DESCRIPTION OF THE TASK: Within the data that follows, how many lines carry the string "Albuquerque"? Give the number alone.

....

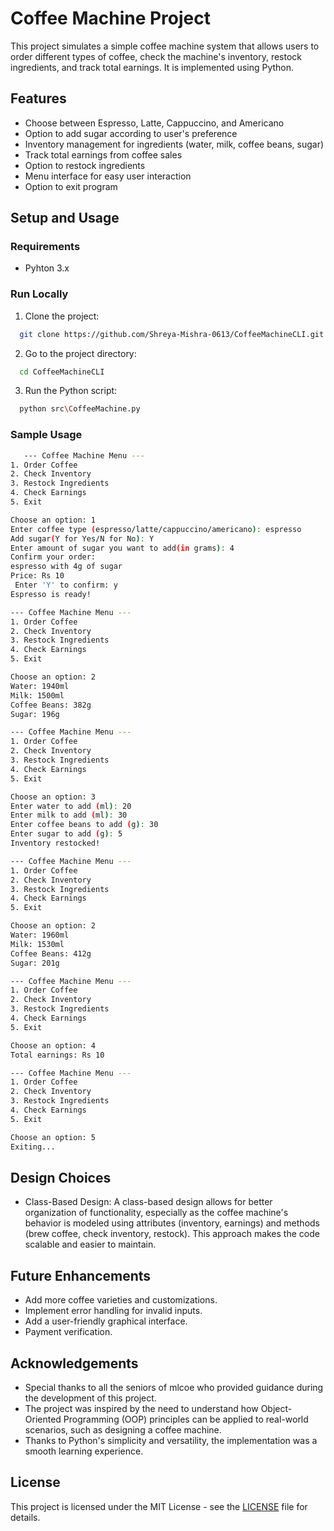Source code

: # Coffee Machine Project

This project simulates a simple coffee machine system that allows users to order different types of coffee, check the machine's inventory, restock ingredients, and track total earnings. It is implemented using Python.

## Features

- Choose between Espresso, Latte, Cappuccino, and Americano
- Option to add sugar according to user's preference
- Inventory management for ingredients (water, milk, coffee beans, sugar)
- Track total earnings from coffee sales
- Option to restock ingredients
- Menu interface for easy user interaction
- Option to exit program

## Setup and Usage

### Requirements
- Pyhton 3.x

### Run Locally

1. Clone the project:

```bash
  git clone https://github.com/Shreya-Mishra-0613/CoffeeMachineCLI.git
```

2. Go to the project directory:

```bash
  cd CoffeeMachineCLI
```

3. Run the Python script:

```bash
  python src\CoffeeMachine.py
```

### Sample Usage

```bash
   --- Coffee Machine Menu ---
1. Order Coffee
2. Check Inventory
3. Restock Ingredients
4. Check Earnings
5. Exit

Choose an option: 1
Enter coffee type (espresso/latte/cappuccino/americano): espresso
Add sugar(Y for Yes/N for No): Y
Enter amount of sugar you want to add(in grams): 4
Confirm your order:
espresso with 4g of sugar
Price: Rs 10
 Enter 'Y' to confirm: y
Espresso is ready!

--- Coffee Machine Menu ---
1. Order Coffee
2. Check Inventory
3. Restock Ingredients
4. Check Earnings
5. Exit

Choose an option: 2
Water: 1940ml
Milk: 1500ml
Coffee Beans: 382g
Sugar: 196g

--- Coffee Machine Menu ---
1. Order Coffee
2. Check Inventory
3. Restock Ingredients
4. Check Earnings
5. Exit

Choose an option: 3
Enter water to add (ml): 20
Enter milk to add (ml): 30
Enter coffee beans to add (g): 30
Enter sugar to add (g): 5
Inventory restocked!

--- Coffee Machine Menu ---
1. Order Coffee
2. Check Inventory
3. Restock Ingredients
4. Check Earnings
5. Exit

Choose an option: 2
Water: 1960ml
Milk: 1530ml
Coffee Beans: 412g
Sugar: 201g

--- Coffee Machine Menu ---
1. Order Coffee
2. Check Inventory
3. Restock Ingredients
4. Check Earnings
5. Exit

Choose an option: 4
Total earnings: Rs 10

--- Coffee Machine Menu ---
1. Order Coffee
2. Check Inventory
3. Restock Ingredients
4. Check Earnings
5. Exit

Choose an option: 5
Exiting...
```

## Design Choices

- Class-Based Design: A class-based design allows for better organization of functionality, especially as the coffee machine's behavior is modeled using attributes (inventory, earnings) and methods (brew coffee, check inventory, restock). This approach makes the code scalable and easier to maintain.

## Future Enhancements

- Add more coffee varieties and customizations.
- Implement error handling for invalid inputs.
- Add a user-friendly graphical interface.
- Payment verification.
  
## Acknowledgements

- Special thanks to all the seniors of mlcoe who provided guidance during the development of this project.
- The project was inspired by the need to understand how Object-Oriented Programming (OOP) principles can be applied to real-world scenarios, such as designing a coffee machine.
- Thanks to Python's simplicity and versatility, the implementation was a smooth learning experience.

## License

This project is licensed under the MIT License - see the [LICENSE](https://github.com/Shreya-Mishra-0613/CoffeeMachineCLI/blob/master/LICENSE) file for details.
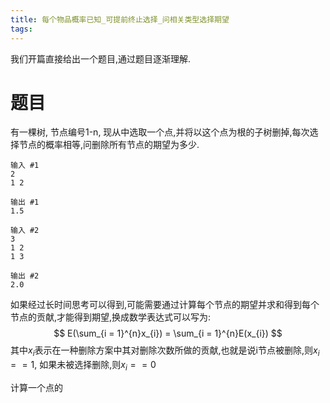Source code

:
 ```yaml
---
title: 每个物品概率已知_可提前终止选择_问相关类型选择期望
tags:
---
```


我们开篇直接给出一个题目,通过题目逐渐理解.

# 题目

有一棵树, 节点编号1-n, 现从中选取一个点,并将以这个点为根的子树删掉,每次选择节点的概率相等,问删除所有节点的期望为多少.

```
输入 #1
2
1 2

输出 #1
1.5
```
```
输入 #2
3
1 2
1 3

输出 #2 
2.0
```

如果经过长时间思考可以得到,可能需要通过计算每个节点的期望并求和得到每个节点的贡献,才能得到期望,换成数学表达式可以写为:
$$
E(\sum_{i = 1}^{n}x_{i}) = \sum_{i = 1}^{n}E(x_{i})
$$
其中$x_{i}$表示在一种删除方案中其对删除次数所做的贡献,也就是说i节点被删除,则$x_{i} == 1$, 如果未被选择删除,则$x_{i} == 0$

计算一个点的

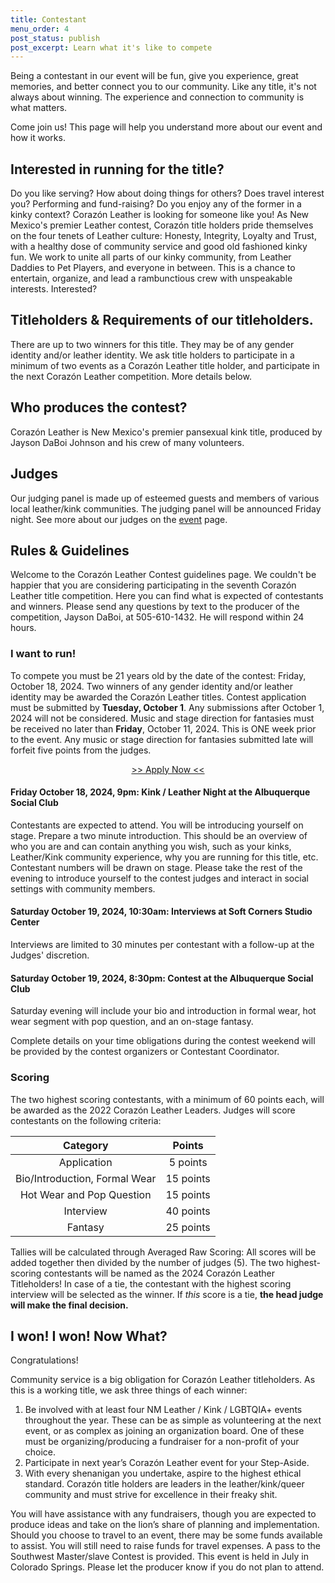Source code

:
 ```yaml
---
title: Contestant
menu_order: 4
post_status: publish
post_excerpt: Learn what it's like to compete
---
```


Being a contestant in our event will be fun, give you experience, great memories, and better connect you to our community. Like any title, it's not always about winning. The experience and connection to community is what matters.

Come join us! This page will help you understand more about our event and how it works.


## Interested in running for the title?

Do you like serving? How about doing things for others? Does travel interest you? Performing and fund-raising? Do you enjoy any of the former in a kinky context? Corazón Leather is looking for someone like you! As New Mexico's premier Leather contest, Corazón title holders pride themselves on the four tenets of Leather culture: Honesty, Integrity, Loyalty and Trust, with a healthy dose of community service and good old fashioned kinky fun. We work to unite all parts of our kinky community, from Leather Daddies to Pet Players, and everyone in between.  This is a chance to entertain, organize, and lead a rambunctious crew with unspeakable interests. Interested?


## Titleholders & Requirements of our titleholders.

There are up to two winners for this title. They may be of any gender identity and/or leather identity. We ask title holders to participate in a minimum of two events as a Corazón Leather title holder, and participate in the next Corazón Leather competition. More details below.


## Who produces the contest?

Corazón Leather is New Mexico's premier pansexual kink title, produced by Jayson DaBoi Johnson and his crew of many volunteers.


## Judges

Our judging panel is made up of esteemed guests and members of various local leather/kink communities. The judging panel will be announced Friday night. See more about our judges on the [event](http://www.corazonleathernm.com/index.php/event) page.


## Rules & Guidelines

Welcome to the Corazón Leather Contest guidelines page. We couldn't be happier that you are considering participating in the seventh Corazón Leather title competition. Here you can find what is expected of contestants and winners. Please send any questions by text to the producer of the competition, Jayson DaBoi, at 505-610-1432.  He will respond within 24 hours.

### I want to run!

To compete you must be 21 years old by the date of the contest: Friday, October 18, 2024.
Two winners of any gender identity and/or leather identity may be awarded the Corazón Leather titles. Contest application must be submitted by **Tuesday, October 1**. Any submissions after October 1, 2024 will not be considered.
Music and stage direction for fantasies must be received no later than **Friday**, October 11, 2024. This is ONE week prior to the event. Any music or stage direction for fantasies submitted late will forfeit five points from the judges.

<center>
  <a href="https://www.cognitoforms.com/JaysonDaBoiJohnson/Coraz%C3%B3nLeatherApplication"> >> Apply Now <<</a>
</center>


#### Friday October 18, 2024, 9pm: Kink / Leather Night at the Albuquerque Social Club

Contestants are expected to attend. You will be introducing yourself on stage. Prepare a two minute introduction. This should be an overview of who you are and can contain anything you wish, such as your kinks, Leather/Kink community experience, why you are running for this title, etc.  Contestant numbers will be drawn on stage. Please take the rest of the evening to introduce yourself to the contest judges and interact in social settings with community members.

#### Saturday October 19, 2024, 10:30am: Interviews at Soft Corners Studio Center

Interviews are limited to 30 minutes per contestant with a follow-up at the Judges' discretion.

#### Saturday October 19, 2024, 8:30pm: Contest at the Albuquerque Social Club

Saturday evening will include your bio and introduction in formal wear, hot wear segment with pop question, and an on-stage fantasy.

Complete details on your time obligations during the contest weekend will be provided by the contest organizers or Contestant Coordinator.

### Scoring

The two highest scoring contestants, with a minimum of 60 points each, will be awarded as the 2022 Corazón Leather Leaders. Judges will score contestants on the following criteria:

|            Category           |        Points       |
|:-----------------------------:|:-------------------:|
| Application                   | 5 points            |
| Bio/Introduction, Formal Wear | 15 points           |
| Hot Wear and Pop Question     | 15 points           |
| Interview                     | 40 points           |
| Fantasy                       | 25 points           |

Tallies will be calculated through Averaged Raw Scoring: All scores will be added together then divided by the number of judges (5). The two highest-scoring contestants will be named as the 2024 Corazón Leather Titleholders!
In case of a tie, the contestant with the highest scoring interview will be selected as the winner. If *this* score is a tie, **the head judge will make the final decision.**

## I won! I won! Now What?

Congratulations!

Community service is a big obligation for Corazón Leather titleholders. As this is a working title, we ask three things of each winner:

1. Be involved with at least four NM Leather / Kink / LGBTQIA+ events throughout the year.  These can be as simple as volunteering at the next event, or as complex as joining an organization board. One of these must be organizing/producing a fundraiser for a non-profit of your choice.
2. Participate in next year’s Corazón Leather event for your Step-Aside.
3. With every shenanigan you undertake, aspire to the highest ethical standard. Corazón title holders are leaders in the leather/kink/queer community and must strive for excellence in their freaky shit.

You will have assistance with any fundraisers, though you are expected to produce ideas and take on the lion’s share of planning and implementation.  Should you choose to travel to an event, there may be some funds available to assist.  You will still need to raise funds for travel expenses. A pass to the Southwest Master/slave Contest is provided. This event is held in July in Colorado Springs. Please let the producer know if you do not plan to attend.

....

RESPONSE FOR THIS EXERCISE: 2